Reputation: 33
when I try to pull a particular href for a .zip file, all that is returned is #
I have stripped my script down so only the tricky part is left. When I run the script with the test html ( which is a copy of target site ) without using my opener.open it works fine. When I run it on the actual site, I only receive #.
Any help would be very much appreciated.
#!usr/bin/env python3
from bs4 import BeautifulSoup
import urllib.request
class Opener(urllib.request.FancyURLopener):
version = "Mozilla/5.0"
opener = Opener()
test = '<a id="dlbutton" href="https://www55.zippyshare.com/d/H7prSkjz/2176/Barrier%20Line%20Riddim%20-%20%20J.%20Small%20Records.zip"><div class="download"></div></a>'
dstar = 'https://www55.zippyshare.com/v/H7prSkjz/file.html'
def grabzip(url):
link = BeautifulSoup(opener.open(url), "html.parser")
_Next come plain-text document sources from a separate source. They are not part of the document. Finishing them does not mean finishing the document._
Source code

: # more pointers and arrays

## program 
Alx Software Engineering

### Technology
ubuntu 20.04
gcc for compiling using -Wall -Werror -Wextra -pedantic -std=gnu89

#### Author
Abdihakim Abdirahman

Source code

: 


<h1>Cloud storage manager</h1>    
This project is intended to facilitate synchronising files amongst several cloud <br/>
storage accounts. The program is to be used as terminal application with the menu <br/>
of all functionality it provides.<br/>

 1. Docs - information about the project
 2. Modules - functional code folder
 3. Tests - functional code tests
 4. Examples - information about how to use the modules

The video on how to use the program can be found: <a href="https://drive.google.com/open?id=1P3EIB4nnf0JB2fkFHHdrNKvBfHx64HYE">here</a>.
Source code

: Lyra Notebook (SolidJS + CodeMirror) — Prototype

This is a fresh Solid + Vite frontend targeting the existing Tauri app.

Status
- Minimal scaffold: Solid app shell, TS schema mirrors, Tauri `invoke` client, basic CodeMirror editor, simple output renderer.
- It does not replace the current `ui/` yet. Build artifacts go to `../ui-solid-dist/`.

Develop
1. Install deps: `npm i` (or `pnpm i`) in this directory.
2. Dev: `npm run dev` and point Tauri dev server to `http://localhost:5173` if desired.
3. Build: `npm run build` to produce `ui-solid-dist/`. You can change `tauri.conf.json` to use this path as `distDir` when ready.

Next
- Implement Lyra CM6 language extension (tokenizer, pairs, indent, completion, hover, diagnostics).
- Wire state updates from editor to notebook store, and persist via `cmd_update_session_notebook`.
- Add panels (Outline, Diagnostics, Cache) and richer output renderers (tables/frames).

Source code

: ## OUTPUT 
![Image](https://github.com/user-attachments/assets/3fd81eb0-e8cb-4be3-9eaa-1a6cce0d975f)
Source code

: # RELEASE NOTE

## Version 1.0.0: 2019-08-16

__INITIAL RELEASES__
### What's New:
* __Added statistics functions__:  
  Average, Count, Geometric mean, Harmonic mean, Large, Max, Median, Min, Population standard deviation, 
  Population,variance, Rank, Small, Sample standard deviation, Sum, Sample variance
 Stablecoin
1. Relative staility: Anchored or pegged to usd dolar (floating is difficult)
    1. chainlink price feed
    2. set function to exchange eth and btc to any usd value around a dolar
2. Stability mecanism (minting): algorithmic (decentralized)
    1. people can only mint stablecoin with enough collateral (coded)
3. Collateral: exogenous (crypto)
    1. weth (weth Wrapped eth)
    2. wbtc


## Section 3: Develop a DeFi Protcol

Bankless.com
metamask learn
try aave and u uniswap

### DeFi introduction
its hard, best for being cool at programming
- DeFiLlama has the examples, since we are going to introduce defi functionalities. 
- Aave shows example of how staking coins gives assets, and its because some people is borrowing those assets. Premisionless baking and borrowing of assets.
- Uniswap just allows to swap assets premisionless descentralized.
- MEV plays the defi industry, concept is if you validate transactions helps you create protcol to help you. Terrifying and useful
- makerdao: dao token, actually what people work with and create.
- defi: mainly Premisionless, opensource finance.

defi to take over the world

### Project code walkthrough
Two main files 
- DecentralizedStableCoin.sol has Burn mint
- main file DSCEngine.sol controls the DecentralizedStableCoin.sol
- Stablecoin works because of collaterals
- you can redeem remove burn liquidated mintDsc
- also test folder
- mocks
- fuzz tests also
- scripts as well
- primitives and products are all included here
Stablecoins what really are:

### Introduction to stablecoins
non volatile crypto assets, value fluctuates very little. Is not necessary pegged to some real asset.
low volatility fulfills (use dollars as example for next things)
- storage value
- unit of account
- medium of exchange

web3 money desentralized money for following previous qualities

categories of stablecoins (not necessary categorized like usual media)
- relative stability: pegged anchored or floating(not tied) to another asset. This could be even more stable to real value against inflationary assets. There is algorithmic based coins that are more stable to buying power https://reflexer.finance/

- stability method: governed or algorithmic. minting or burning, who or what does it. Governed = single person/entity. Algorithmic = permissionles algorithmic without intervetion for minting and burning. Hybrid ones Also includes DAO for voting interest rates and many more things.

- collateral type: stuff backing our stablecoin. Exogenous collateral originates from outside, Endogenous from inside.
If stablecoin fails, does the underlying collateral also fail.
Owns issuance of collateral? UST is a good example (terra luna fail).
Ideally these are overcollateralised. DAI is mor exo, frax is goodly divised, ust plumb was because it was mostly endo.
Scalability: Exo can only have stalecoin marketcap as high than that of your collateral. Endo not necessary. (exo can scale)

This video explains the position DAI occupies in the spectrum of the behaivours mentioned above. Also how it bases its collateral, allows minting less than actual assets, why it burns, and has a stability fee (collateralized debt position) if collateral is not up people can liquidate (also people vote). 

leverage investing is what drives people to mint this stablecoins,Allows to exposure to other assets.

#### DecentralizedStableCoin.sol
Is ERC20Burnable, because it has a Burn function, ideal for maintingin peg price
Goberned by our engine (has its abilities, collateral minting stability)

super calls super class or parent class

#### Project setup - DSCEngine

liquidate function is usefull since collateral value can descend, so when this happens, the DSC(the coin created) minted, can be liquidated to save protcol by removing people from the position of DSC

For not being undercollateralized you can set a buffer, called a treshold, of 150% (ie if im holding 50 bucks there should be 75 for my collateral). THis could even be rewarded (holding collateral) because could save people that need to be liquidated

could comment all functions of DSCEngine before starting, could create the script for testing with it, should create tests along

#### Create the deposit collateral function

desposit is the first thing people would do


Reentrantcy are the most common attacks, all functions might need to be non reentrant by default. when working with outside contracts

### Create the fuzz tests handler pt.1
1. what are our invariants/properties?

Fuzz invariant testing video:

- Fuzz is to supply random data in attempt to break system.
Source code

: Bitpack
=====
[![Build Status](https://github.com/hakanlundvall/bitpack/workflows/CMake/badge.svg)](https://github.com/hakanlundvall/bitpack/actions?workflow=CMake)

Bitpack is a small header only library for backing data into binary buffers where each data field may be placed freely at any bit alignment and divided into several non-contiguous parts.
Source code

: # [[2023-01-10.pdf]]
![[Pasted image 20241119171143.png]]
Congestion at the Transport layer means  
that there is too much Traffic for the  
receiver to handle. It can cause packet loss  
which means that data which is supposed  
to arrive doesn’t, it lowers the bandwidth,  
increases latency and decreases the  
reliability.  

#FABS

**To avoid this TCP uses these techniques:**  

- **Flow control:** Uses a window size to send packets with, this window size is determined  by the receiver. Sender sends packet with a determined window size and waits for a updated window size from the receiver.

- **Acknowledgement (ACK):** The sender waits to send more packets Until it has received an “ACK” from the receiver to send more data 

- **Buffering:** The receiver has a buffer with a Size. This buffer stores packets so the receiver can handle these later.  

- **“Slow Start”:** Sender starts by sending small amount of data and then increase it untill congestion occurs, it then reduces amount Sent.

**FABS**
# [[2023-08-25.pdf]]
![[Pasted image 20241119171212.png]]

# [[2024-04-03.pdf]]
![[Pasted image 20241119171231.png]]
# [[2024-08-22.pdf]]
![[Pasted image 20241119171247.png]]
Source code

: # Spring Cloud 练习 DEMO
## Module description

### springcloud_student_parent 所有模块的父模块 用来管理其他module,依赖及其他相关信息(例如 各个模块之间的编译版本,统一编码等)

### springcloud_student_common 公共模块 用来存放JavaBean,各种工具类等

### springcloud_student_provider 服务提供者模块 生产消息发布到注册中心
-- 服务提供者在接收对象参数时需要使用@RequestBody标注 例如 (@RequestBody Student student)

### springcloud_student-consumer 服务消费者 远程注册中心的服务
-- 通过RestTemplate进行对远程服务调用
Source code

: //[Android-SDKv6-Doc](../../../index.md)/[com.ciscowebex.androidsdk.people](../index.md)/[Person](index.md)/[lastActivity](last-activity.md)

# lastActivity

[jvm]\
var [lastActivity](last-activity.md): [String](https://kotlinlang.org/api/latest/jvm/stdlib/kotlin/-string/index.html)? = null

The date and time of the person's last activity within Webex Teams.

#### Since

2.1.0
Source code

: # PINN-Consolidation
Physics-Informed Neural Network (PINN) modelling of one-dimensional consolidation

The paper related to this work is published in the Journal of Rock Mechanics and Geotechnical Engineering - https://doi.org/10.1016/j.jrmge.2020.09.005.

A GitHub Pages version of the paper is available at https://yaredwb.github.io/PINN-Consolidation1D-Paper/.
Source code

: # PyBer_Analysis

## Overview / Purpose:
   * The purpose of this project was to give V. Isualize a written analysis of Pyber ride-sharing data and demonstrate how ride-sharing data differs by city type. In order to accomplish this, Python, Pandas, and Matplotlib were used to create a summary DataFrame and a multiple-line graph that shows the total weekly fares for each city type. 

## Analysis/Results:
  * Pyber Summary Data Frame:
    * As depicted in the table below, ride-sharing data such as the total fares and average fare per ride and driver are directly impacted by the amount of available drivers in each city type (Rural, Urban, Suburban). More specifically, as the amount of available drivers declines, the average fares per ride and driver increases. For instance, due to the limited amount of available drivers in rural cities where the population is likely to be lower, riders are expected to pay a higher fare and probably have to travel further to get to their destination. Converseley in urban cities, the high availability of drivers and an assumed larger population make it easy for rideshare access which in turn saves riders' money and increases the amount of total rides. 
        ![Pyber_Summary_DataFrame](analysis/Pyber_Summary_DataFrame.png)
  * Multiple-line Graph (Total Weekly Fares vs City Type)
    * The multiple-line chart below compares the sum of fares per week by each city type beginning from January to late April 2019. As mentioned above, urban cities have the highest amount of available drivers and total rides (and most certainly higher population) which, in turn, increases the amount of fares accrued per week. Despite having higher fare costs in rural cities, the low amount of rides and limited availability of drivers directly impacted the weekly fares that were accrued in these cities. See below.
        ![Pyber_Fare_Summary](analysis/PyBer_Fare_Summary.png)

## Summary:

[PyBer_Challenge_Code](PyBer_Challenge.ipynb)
for ziplink in link.find_all('a', id="dlbutton"):
print(ziplink.get('href'))
grabzip(dstar)
Upvotes: 0
Views: 71
Reputation: 57175
You can use Selenium/Chromedriver to navigate the site dynamically and grab the href:
from selenium import webdriver
from selenium.webdriver.chrome.options import Options
chrome_options = Options()
chrome_options.add_argument("--headless")
driver = webdriver.Chrome(chrome_options=chrome_options)
driver.get("https://www55.zippyshare.com/v/H7prSkjz/file.html")
print(driver.find_element_by_id("dlbutton").get_attribute("href"))
https://www55.zippyshare.com/d/H7prSkjz/16761/Barrier%20Line%20Riddim%20-%20%20J.%20Small%20Records.zip
Upvotes: 1